WHAT YOU HAVE TO DO -
Restate word for word every entry that appears below, skipping its pictures.

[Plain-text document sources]
▽

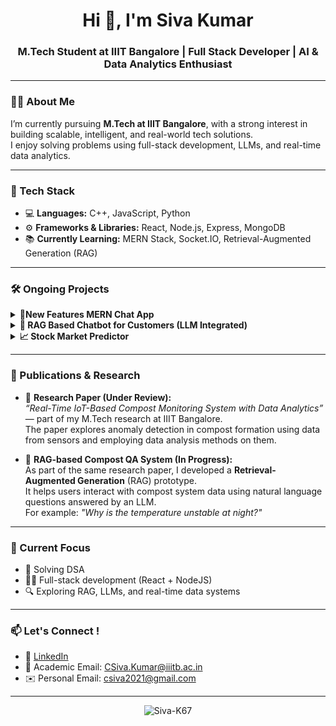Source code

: <h1 align="center">Hi 👋, I'm Siva Kumar</h1>
<h3 align="center">M.Tech Student at IIIT Bangalore | Full Stack Developer | AI & Data Analytics Enthusiast</h3>

---

### 🧑‍🎓 About Me

I’m currently pursuing **M.Tech at IIIT Bangalore**, with a strong interest in building scalable, intelligent, and real-world tech solutions.  
I enjoy solving problems using full-stack development, LLMs, and real-time data analytics.

---

### 🧰 Tech Stack

- 💻 **Languages:** C++, JavaScript, Python  
- ⚙️ **Frameworks & Libraries:** React, Node.js, Express, MongoDB  
- 📚 **Currently Learning:** MERN Stack, Socket.IO, Retrieval-Augmented Generation (RAG)

---
### 🛠️ Ongoing Projects

<details>
<summary><strong>💬New Features MERN Chat App</strong></summary>

- 🔴 **RED Notifications:**  
  Messages marked as urgent by the sender appear in **red** until opened, making them stand out from regular chats.

- 🧠 **Group Chat Summarizer (LLM-powered):**  
  Uses a free LLM (e.g., **GeminiAI API**) to summarize large group conversations.  
  Helps users decide if they should read the full chat or just the specific sections or skip the whole chat altogether.

- 🕵️ **Decoy Chat Feature:**
  When a chat is opened, a fake but believable conversation is displayed by default.
  Entering a secret keyword instantly switches to the real conversation.
  Closing the chat resets it back to the fake version for privacy protection.

</details>

<details>
<summary><strong>🤖 RAG Based Chatbot for Customers (LLM Integrated)</strong></summary>

- A lightweight customer support chatbot powered by a free LLM like **Mixtral**.  
- Capable of answering common queries and guiding users through basic support flow.

</details>

<details>
<summary><strong>📈 Stock Market Predictor</strong></summary>

- LSTM-based model to forecast stock trends from historical time series data.  
- Implemented in Python using real datasets for training and validation.

</details>


---

### 📄 Publications & Research

- 📝 **Research Paper (Under Review):**  
  *“Real-Time IoT-Based Compost Monitoring System with Data Analytics”* — part of my M.Tech research at IIIT Bangalore.  
  The paper explores anomaly detection in compost formation using data from sensors and employing data analysis methods on them.

- 🤖 **RAG-based Compost QA System (In Progress):**  
  As part of the same research paper, I developed a **Retrieval-Augmented Generation** (RAG) prototype.  
  It helps users interact with compost system data using natural language questions answered by an LLM.  
  For example: *"Why is the temperature unstable at night?"*
---

### 🎯 Current Focus

- 📘 Solving DSA  
- 🧑‍💻 Full-stack development (React + NodeJS)  
- 🔍 Exploring RAG, LLMs, and real-time data systems  

---

### 📫 Let's Connect !

- 🔗 [LinkedIn](https://www.linkedin.com/in/c-siva-kumar-71b011194/)  
- 📧 Academic Email: CSiva.Kumar@iiitb.ac.in  
- ✉️ Personal Email: csiva2021@gmail.com

---

<!-- Profile Visitor Badge -->
<p align="center">
  <img src="https://komarev.com/ghpvc/?username=Siva-K67&label=Profile%20views&color=0e75b6&style=flat" alt="Siva-K67" />
</p>

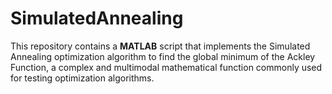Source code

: # SimulatedAnnealing
This repository contains a **MATLAB** script that implements the Simulated Annealing optimization algorithm to find the global minimum of the Ackley Function, a complex and multimodal mathematical function commonly used for testing optimization algorithms.
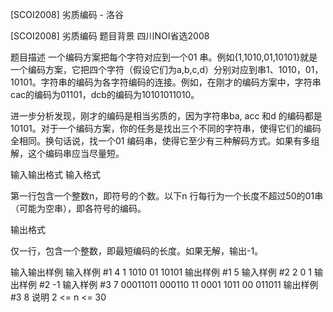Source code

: 



[SCOI2008] 劣质编码 - 洛谷














[SCOI2008] 劣质编码
题目背景
四川NOI省选2008

题目描述
一个编码方案把每个字符对应到一个01 串。例如{1,1010,01,10101}就是一个编码方案，它把四个字符（假设它们为a,b,c,d）分别对应到串1、1010，01，10101。字符串的编码为各字符编码的连接。例如，在刚才的编码方案中，字符串cac的编码为01101，dcb的编码为10101011010。

进一步分析发现，刚才的编码是相当劣质的，因为字符串ba, acc 和d 的编码都是10101。对于一个编码方案，你的任务是找出三个不同的字符串，使得它们的编码全相同。换句话说，找一个01 编码串，使得它至少有三种解码方式。如果有多组解，这个编码串应当尽量短。

输入输出格式
输入格式

第一行包含一个整数n，即符号的个数。以下n 行每行为一个长度不超过50的01串（可能为空串），即各符号的编码。

输出格式

仅一行，包含一个整数，即最短编码的长度。如果无解，输出-1。

输入输出样例
输入样例 #1
4
1
1010
01
10101
输出样例 #1
5
输入样例 #2
2
0
1
输出样例 #2
-1
输入样例 #3
7
00011011
000110
11
0001
1011
00
011011
输出样例 #3
8
说明
2 <= n <= 30







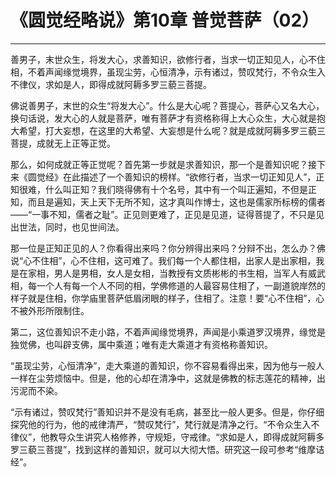 # 《圆觉经略说》第10章 普觉菩萨（02）

------

善男子，末世众生，将发大心，求善知识，欲修行者，当求一切正知见人，心不住相，不着声闻缘觉境界，虽现尘劳，心恒清净，示有诸过，赞叹梵行，不令众生入不律仪，求如是人，即得成就阿耨多罗三藐三菩提。

佛说善男子，末世的众生“将发大心”。什么是大心呢？菩提心，菩萨心又名大心，换句话说，发大心的人就是菩萨，唯有菩萨才有资格称得上大心众生，大心就是抱大希望，打大妄想，在这里的大希望、大妄想是什么呢？就是成就阿耨多罗三藐三菩提，成就无上正等正觉。

那么，如何成就正等正觉呢？首先第一步就是求善知识，那一个是善知识呢？接下来《圆觉经》在此描述了一个善知识的榜样。“欲修行者，当求一切正知见人”，正知很难，什么叫正知？我们晓得佛有十个名号，其中有一个叫正遍知，不但是正知，而且是遍知，天上天下无所不知，这才真叫作博士，这也是儒家所标榜的儒者——“一事不知，儒者之耻”。正见则更难了，正见是见道，证得菩提了，不只是见出世法，同时，也见世间法。

那一位是正知正见的人？你看得出来吗？你分辨得出来吗？分辩不出，怎么办？佛说“心不住相”，心不住相，这可难了。我们每一个人都住相，出家人是出家相，我是在家相，男人是男相，女人是女相，当教授有文质彬彬的书生相，当军人有威武相，每一个人有每一个人不同的相，学佛修道的人最容易住相了，一副道貌岸然的样子就是住相，你学庙里菩萨低眉闭眼的样子，住相了。注意！要“心不住相”，心不被外形所限制住。

第二，这位善知识不走小路，不着声闻缘觉境界，声闻是小乘道罗汉境界，缘觉是独觉佛，也叫辟支佛，属中乘道；唯有走大乘道才有资格称善知识。

“虽现尘劳，心恒清净”，走大乘道的善知识，你不容易看得出来，因为他与一般人一样在尘劳烦恼中。但是，他的心却在清净中，这就是佛教的标志莲花的精神，出污泥而不染。

“示有诸过，赞叹梵行”善知识并不是没有毛病，甚至比一般人更多。但是，你仔细探究他的行为，他的戒律清严，“赞叹梵行”，梵行就是清净之行。“不令众生入不律仪”，他教导众生讲究人格修养，守规矩，守戒律。“求如是人，即得成就阿耨多罗三藐三菩提”，找到这样的善知识，就可以大彻大悟。研究这一段可参考“维摩诘经”。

△

SOLVED PROBLEM -
Source code

: <h1 align="center">Hi 👋, I'm Siva Kumar</h1>
<h3 align="center">M.Tech Student at IIIT Bangalore | Full Stack Developer | AI & Data Analytics Enthusiast</h3>

---

### 🧑‍🎓 About Me

I’m currently pursuing **M.Tech at IIIT Bangalore**, with a strong interest in building scalable, intelligent, and real-world tech solutions.  
I enjoy solving problems using full-stack development, LLMs, and real-time data analytics.

---

### 🧰 Tech Stack

- 💻 **Languages:** C++, JavaScript, Python  
- ⚙️ **Frameworks & Libraries:** React, Node.js, Express, MongoDB  
- 📚 **Currently Learning:** MERN Stack, Socket.IO, Retrieval-Augmented Generation (RAG)

---
### 🛠️ Ongoing Projects

<details>
<summary><strong>💬New Features MERN Chat App</strong></summary>

- 🔴 **RED Notifications:**  
  Messages marked as urgent by the sender appear in **red** until opened, making them stand out from regular chats.

- 🧠 **Group Chat Summarizer (LLM-powered):**  
  Uses a free LLM (e.g., **GeminiAI API**) to summarize large group conversations.  
  Helps users decide if they should read the full chat or just the specific sections or skip the whole chat altogether.

- 🕵️ **Decoy Chat Feature:**
  When a chat is opened, a fake but believable conversation is displayed by default.
  Entering a secret keyword instantly switches to the real conversation.
  Closing the chat resets it back to the fake version for privacy protection.

</details>

<details>
<summary><strong>🤖 RAG Based Chatbot for Customers (LLM Integrated)</strong></summary>

- A lightweight customer support chatbot powered by a free LLM like **Mixtral**.  
- Capable of answering common queries and guiding users through basic support flow.

</details>

<details>
<summary><strong>📈 Stock Market Predictor</strong></summary>

- LSTM-based model to forecast stock trends from historical time series data.  
- Implemented in Python using real datasets for training and validation.

</details>


---

### 📄 Publications & Research

- 📝 **Research Paper (Under Review):**  
  *“Real-Time IoT-Based Compost Monitoring System with Data Analytics”* — part of my M.Tech research at IIIT Bangalore.  
  The paper explores anomaly detection in compost formation using data from sensors and employing data analysis methods on them.

- 🤖 **RAG-based Compost QA System (In Progress):**  
  As part of the same research paper, I developed a **Retrieval-Augmented Generation** (RAG) prototype.  
  It helps users interact with compost system data using natural language questions answered by an LLM.  
  For example: *"Why is the temperature unstable at night?"*
---

### 🎯 Current Focus

- 📘 Solving DSA  
- 🧑‍💻 Full-stack development (React + NodeJS)  
- 🔍 Exploring RAG, LLMs, and real-time data systems  

---

### 📫 Let's Connect !

- 🔗 [LinkedIn](https://www.linkedin.com/in/c-siva-kumar-71b011194/)  
- 📧 Academic Email: CSiva.Kumar@iiitb.ac.in  
- ✉️ Personal Email: csiva2021@gmail.com

---

<!-- Profile Visitor Badge -->
<p align="center">
  <img src="https://komarev.com/ghpvc/?username=Siva-K67&label=Profile%20views&color=0e75b6&style=flat" alt="Siva-K67" />
</p>

Source code

: # SimulatedAnnealing
This repository contains a **MATLAB** script that implements the Simulated Annealing optimization algorithm to find the global minimum of the Ackley Function, a complex and multimodal mathematical function commonly used for testing optimization algorithms.
Source code

: 



[SCOI2008] 劣质编码 - 洛谷














[SCOI2008] 劣质编码
题目背景
四川NOI省选2008

题目描述
一个编码方案把每个字符对应到一个01 串。例如{1,1010,01,10101}就是一个编码方案，它把四个字符（假设它们为a,b,c,d）分别对应到串1、1010，01，10101。字符串的编码为各字符编码的连接。例如，在刚才的编码方案中，字符串cac的编码为01101，dcb的编码为10101011010。

进一步分析发现，刚才的编码是相当劣质的，因为字符串ba, acc 和d 的编码都是10101。对于一个编码方案，你的任务是找出三个不同的字符串，使得它们的编码全相同。换句话说，找一个01 编码串，使得它至少有三种解码方式。如果有多组解，这个编码串应当尽量短。

输入输出格式
输入格式

第一行包含一个整数n，即符号的个数。以下n 行每行为一个长度不超过50的01串（可能为空串），即各符号的编码。

输出格式

仅一行，包含一个整数，即最短编码的长度。如果无解，输出-1。

输入输出样例
输入样例 #1
4
1
1010
01
10101
输出样例 #1
5
输入样例 #2
2
0
1
输出样例 #2
-1
输入样例 #3
7
00011011
000110
11
0001
1011
00
011011
输出样例 #3
8
说明
2 <= n <= 30







 # 《圆觉经略说》第10章 普觉菩萨（02）

------

善男子，末世众生，将发大心，求善知识，欲修行者，当求一切正知见人，心不住相，不着声闻缘觉境界，虽现尘劳，心恒清净，示有诸过，赞叹梵行，不令众生入不律仪，求如是人，即得成就阿耨多罗三藐三菩提。

佛说善男子，末世的众生“将发大心”。什么是大心呢？菩提心，菩萨心又名大心，换句话说，发大心的人就是菩萨，唯有菩萨才有资格称得上大心众生，大心就是抱大希望，打大妄想，在这里的大希望、大妄想是什么呢？就是成就阿耨多罗三藐三菩提，成就无上正等正觉。

那么，如何成就正等正觉呢？首先第一步就是求善知识，那一个是善知识呢？接下来《圆觉经》在此描述了一个善知识的榜样。“欲修行者，当求一切正知见人”，正知很难，什么叫正知？我们晓得佛有十个名号，其中有一个叫正遍知，不但是正知，而且是遍知，天上天下无所不知，这才真叫作博士，这也是儒家所标榜的儒者——“一事不知，儒者之耻”。正见则更难了，正见是见道，证得菩提了，不只是见出世法，同时，也见世间法。

那一位是正知正见的人？你看得出来吗？你分辨得出来吗？分辩不出，怎么办？佛说“心不住相”，心不住相，这可难了。我们每一个人都住相，出家人是出家相，我是在家相，男人是男相，女人是女相，当教授有文质彬彬的书生相，当军人有威武相，每一个人有每一个人不同的相，学佛修道的人最容易住相了，一副道貌岸然的样子就是住相，你学庙里菩萨低眉闭眼的样子，住相了。注意！要“心不住相”，心不被外形所限制住。

第二，这位善知识不走小路，不着声闻缘觉境界，声闻是小乘道罗汉境界，缘觉是独觉佛，也叫辟支佛，属中乘道；唯有走大乘道才有资格称善知识。

“虽现尘劳，心恒清净”，走大乘道的善知识，你不容易看得出来，因为他与一般人一样在尘劳烦恼中。但是，他的心却在清净中，这就是佛教的标志莲花的精神，出污泥而不染。

“示有诸过，赞叹梵行”善知识并不是没有毛病，甚至比一般人更多。但是，你仔细探究他的行为，他的戒律清严，“赞叹梵行”，梵行就是清净之行。“不令众生入不律仪”，他教导众生讲究人格修养，守规矩，守戒律。“求如是人，即得成就阿耨多罗三藐三菩提”，找到这样的善知识，就可以大彻大悟。研究这一段可参考“维摩诘经”。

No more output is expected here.